An extraordinary feature of the protests against the new citizenship regimen has been the stellar role played by women.
The following is an account narrated by a middle-aged woman, who was booked for participating in a dharna in Lucknow, on the tactics allegedly being deployed by Uttar Pradesh police to intimidate the protesters and their families. In this particular case, the police appeared to have been outsmarted by the family.
The police have not confirmed that the incident took place. Under normal circumstances, The Telegraph would not have reproduced snatches of conversation attributed to a third person without corroboration.
But the nature of the exchange and the details — plus the backdrop of chief minister Yogi Adityanath suggesting that “cowardly men” are forcing “their women” to the frontline of the protests — are such that they do not appear entirely inconceivable. Besides, the account offers an insight into the way determination and a wry sense of humour can run rings round those in authority.
This newspaper is withholding the identity of the narrator who might face retribution if named.
Police to woman protester: You are violating Section 144 (of the Code of Criminal Procedure, which bans assemblies of more than four people) by gathering in large numbers at the dargah (Ganj Shahida Dargah at Gomti Nagar in Lucknow).
Woman to police: You have already registered a case against me. I can now sit here on dharna along with the other women till you arrest me and put me in jail.
(The policemen then allegedly went to her home in Gomti Nagar and met her husband. Asked by this newspaper, Amit Kumar Dubey, station house officer of Gomti Nagar, said: “We are not sending police to their houses. Why should we do that? We don’t need to send police to any protester’s house.”)
Police to husband: Stop your wife from sitting on dharna against the Citizenship (Amendment) Act.
Husband to police: I had asked her not to go there but she wouldn’t listen to me.
Police: She is your wife and will listen to you.
Husband: She is not under my control.
Police: Scold her; act like a husband.
Husband: Should I threaten her with the triple talaq?
Police: Do whatever you want, but stop her from protesting.
Husband: I think I should pronounce the triple talaq on her.
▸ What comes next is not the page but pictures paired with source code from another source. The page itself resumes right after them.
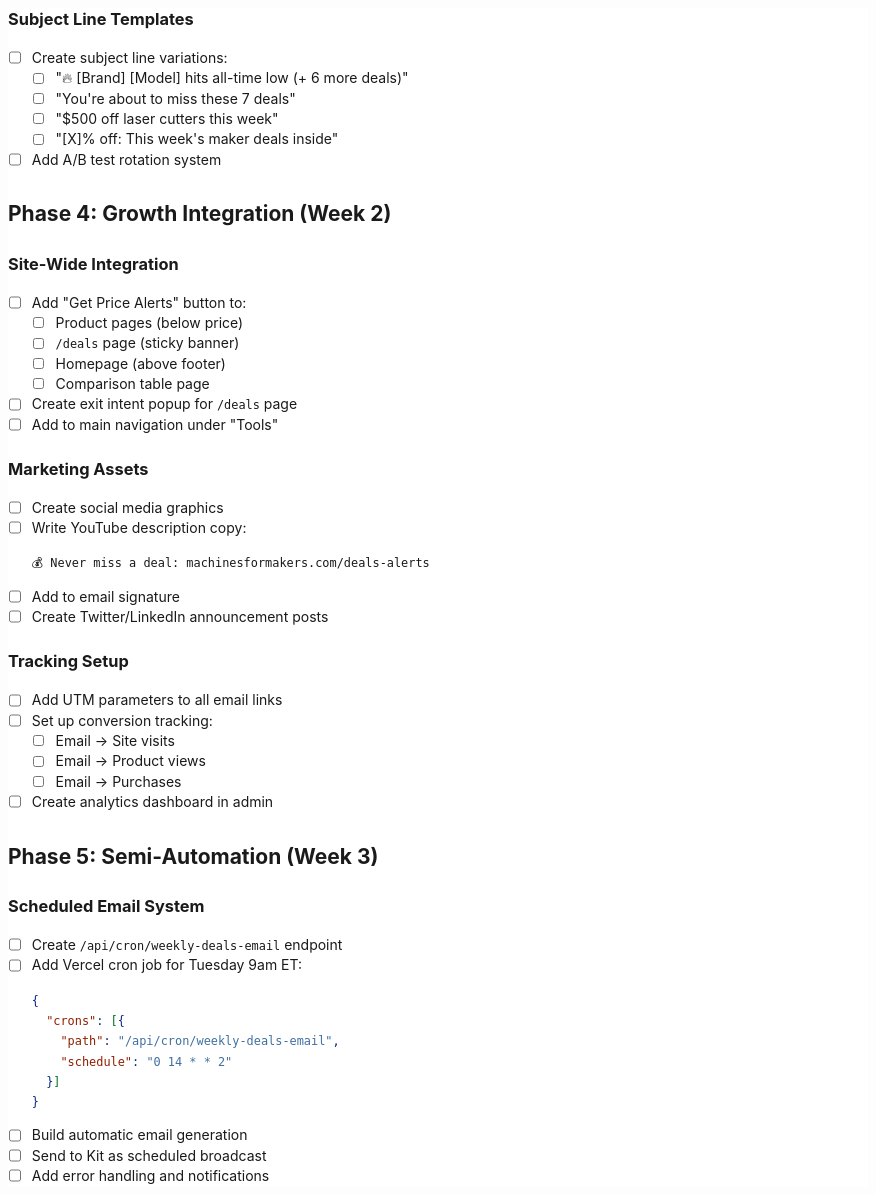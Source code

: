 ### Subject Line Templates
- [ ] Create subject line variations:
  - [ ] "🔥 [Brand] [Model] hits all-time low (+ 6 more deals)"
  - [ ] "You're about to miss these 7 deals"
  - [ ] "$500 off laser cutters this week"
  - [ ] "[X]% off: This week's maker deals inside"
- [ ] Add A/B test rotation system

## Phase 4: Growth Integration (Week 2)

### Site-Wide Integration
- [ ] Add "Get Price Alerts" button to:
  - [ ] Product pages (below price)
  - [ ] `/deals` page (sticky banner)
  - [ ] Homepage (above footer)
  - [ ] Comparison table page
- [ ] Create exit intent popup for `/deals` page
- [ ] Add to main navigation under "Tools"

### Marketing Assets
- [ ] Create social media graphics
- [ ] Write YouTube description copy:
  ```
  💰 Never miss a deal: machinesformakers.com/deals-alerts
  ```
- [ ] Add to email signature
- [ ] Create Twitter/LinkedIn announcement posts

### Tracking Setup
- [ ] Add UTM parameters to all email links
- [ ] Set up conversion tracking:
  - [ ] Email → Site visits
  - [ ] Email → Product views  
  - [ ] Email → Purchases
- [ ] Create analytics dashboard in admin

## Phase 5: Semi-Automation (Week 3)

### Scheduled Email System
- [ ] Create `/api/cron/weekly-deals-email` endpoint
- [ ] Add Vercel cron job for Tuesday 9am ET:
  ```json
  {
    "crons": [{
      "path": "/api/cron/weekly-deals-email",
      "schedule": "0 14 * * 2"
    }]
  }
  ```
- [ ] Build automatic email generation
- [ ] Send to Kit as scheduled broadcast
- [ ] Add error handling and notifications
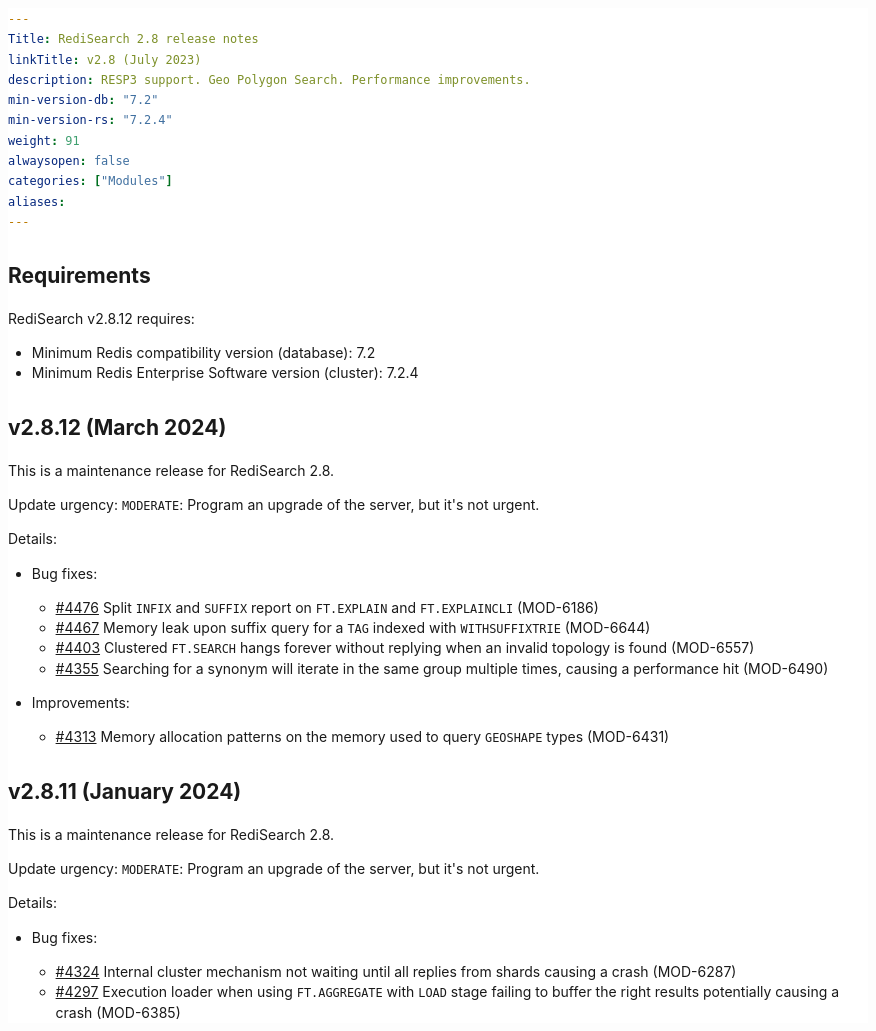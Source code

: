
 ```yaml
---
Title: RediSearch 2.8 release notes
linkTitle: v2.8 (July 2023)
description: RESP3 support. Geo Polygon Search. Performance improvements.
min-version-db: "7.2"
min-version-rs: "7.2.4"
weight: 91
alwaysopen: false
categories: ["Modules"]
aliases: 
---
```

## Requirements

RediSearch v2.8.12 requires:

- Minimum Redis compatibility version (database): 7.2
- Minimum Redis Enterprise Software version (cluster): 7.2.4

## v2.8.12 (March 2024)

This is a maintenance release for RediSearch 2.8.

Update urgency: `MODERATE`: Program an upgrade of the server, but it's not urgent.

Details:

- Bug fixes:

  - [#4476](https://github.com/RediSearch/RediSearch/pull/4476) Split `INFIX` and `SUFFIX` report on `FT.EXPLAIN` and `FT.EXPLAINCLI` (MOD-6186)
  - [#4467](https://github.com/RediSearch/RediSearch/pull/4467) Memory leak upon suffix query for a `TAG` indexed with `WITHSUFFIXTRIE` (MOD-6644)
  - [#4403](https://github.com/RediSearch/RediSearch/pull/4403) Clustered `FT.SEARCH` hangs forever without replying when an invalid topology is found (MOD-6557)
  - [#4355](https://github.com/RediSearch/RediSearch/pull/4355) Searching for a synonym will iterate in the same group multiple times, causing a performance hit (MOD-6490)

- Improvements:

  - [#4313](https://github.com/RediSearch/RediSearch/pull/4313) Memory allocation patterns on the memory used to query `GEOSHAPE` types (MOD-6431)

## v2.8.11 (January 2024)

This is a maintenance release for RediSearch 2.8.

Update urgency: `MODERATE`: Program an upgrade of the server, but it's not urgent.

Details:

- Bug fixes:

  - [#4324](https://github.com/RediSearch/RediSearch/pull/4324) Internal cluster mechanism not waiting until all replies from shards causing a crash (MOD-6287)
  - [#4297](https://github.com/RediSearch/RediSearch/pull/4297) Execution loader when using `FT.AGGREGATE` with `LOAD` stage failing to buffer the right results potentially causing a crash (MOD-6385)
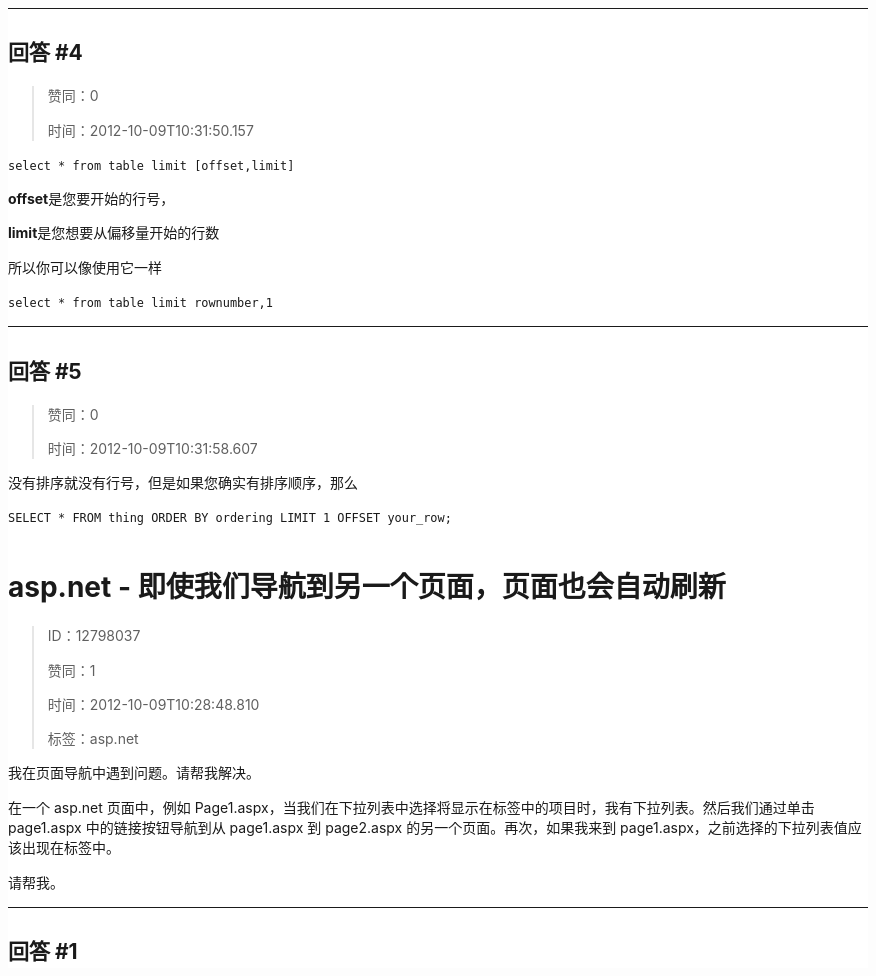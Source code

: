 * * *

## 回答 #4

> 赞同：0
> 
> 时间：2012-10-09T10:31:50.157

```
select * from table limit [offset,limit] 
```

**offset**是您要开始的行号，

**limit**是您想要从偏移量开始的行数

所以你可以像使用它一样

```
select * from table limit rownumber,1 
```

* * *

## 回答 #5

> 赞同：0
> 
> 时间：2012-10-09T10:31:58.607

没有排序就没有行号，但是如果您确实有排序顺序，那么

```
SELECT * FROM thing ORDER BY ordering LIMIT 1 OFFSET your_row; 
```

# asp.net - 即使我们导航到另一个页面，页面也会自动刷新

> ID：12798037
> 
> 赞同：1
> 
> 时间：2012-10-09T10:28:48.810
> 
> 标签：asp.net

我在页面导航中遇到问题。请帮我解决。

在一个 asp.net 页面中，例如 Page1.aspx，当我们在下拉列表中选择将显示在标签中的项目时，我有下拉列表。然后我们通过单击 page1.aspx 中的链接按钮导航到从 page1.aspx 到 page2.aspx 的另一个页面。再次，如果我来到 page1.aspx，之前选择的下拉列表值应该出现在标签中。

请帮我。

* * *

## 回答 #1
But there’s a problem: the Narendra Modi government has passed a law making the pronouncement of the (instant) triple talaq a punishable crime. She will file a case against me. You are asking me to punish her but, later, you will come again to tie my hands and put me in jail.”
The woman, on dharna since Monday, grinned as she told the story.
“The policemen retreated after this conversation with my husband,” she said. “The police and the state government believe that our husbands are behind our protest. We cannot make them understand that we are doing it on our own.”
She went on: “My husband never discusses politics with anybody. I didn’t ask him before sitting on this dharna and he never asked me why I was doing it. But these servants of the state government cannot understand that we are democratic people, within the family as well as the nation.”
Another protester at the dargah said: “We know that the government will not listen to us but we also know that we will drive them away in the next election and save democracy.”
About 100 women and children were at the protest site in Gomti Nagar on Friday.
A bigger protest of over 6,000 women and children has been continuing at Lucknow’s Ghanta Ghar since January 17.
Here the police have been accused of trying to spread the misinformation that chanting “azadi” (freedom) is illegal and that anyone mouthing slogans containing the word would be removed forcibly.
Undeterred, the women and children were on Friday chanting: “Hamein chahiye azadi, Ambedkar-wali azadi, Gandhi-wali azadi, Bhagat Singh-wali azadi (We want freedom, Ambedkar-style freedom, Gandhi-style freedom, Bhagat Singh-style freedom)….”
A large number of women are on dharna at the Mansoor Ali Park in Allahabad too.
A senior officer said on the condition of anonymity: “We have been directed not to make any comments on the women’s allegation. However, 950 women have been booked in the state for violating Section 144 or for rioting. We will remove them from the protest sites if they are heard chanting anti-national slogans.”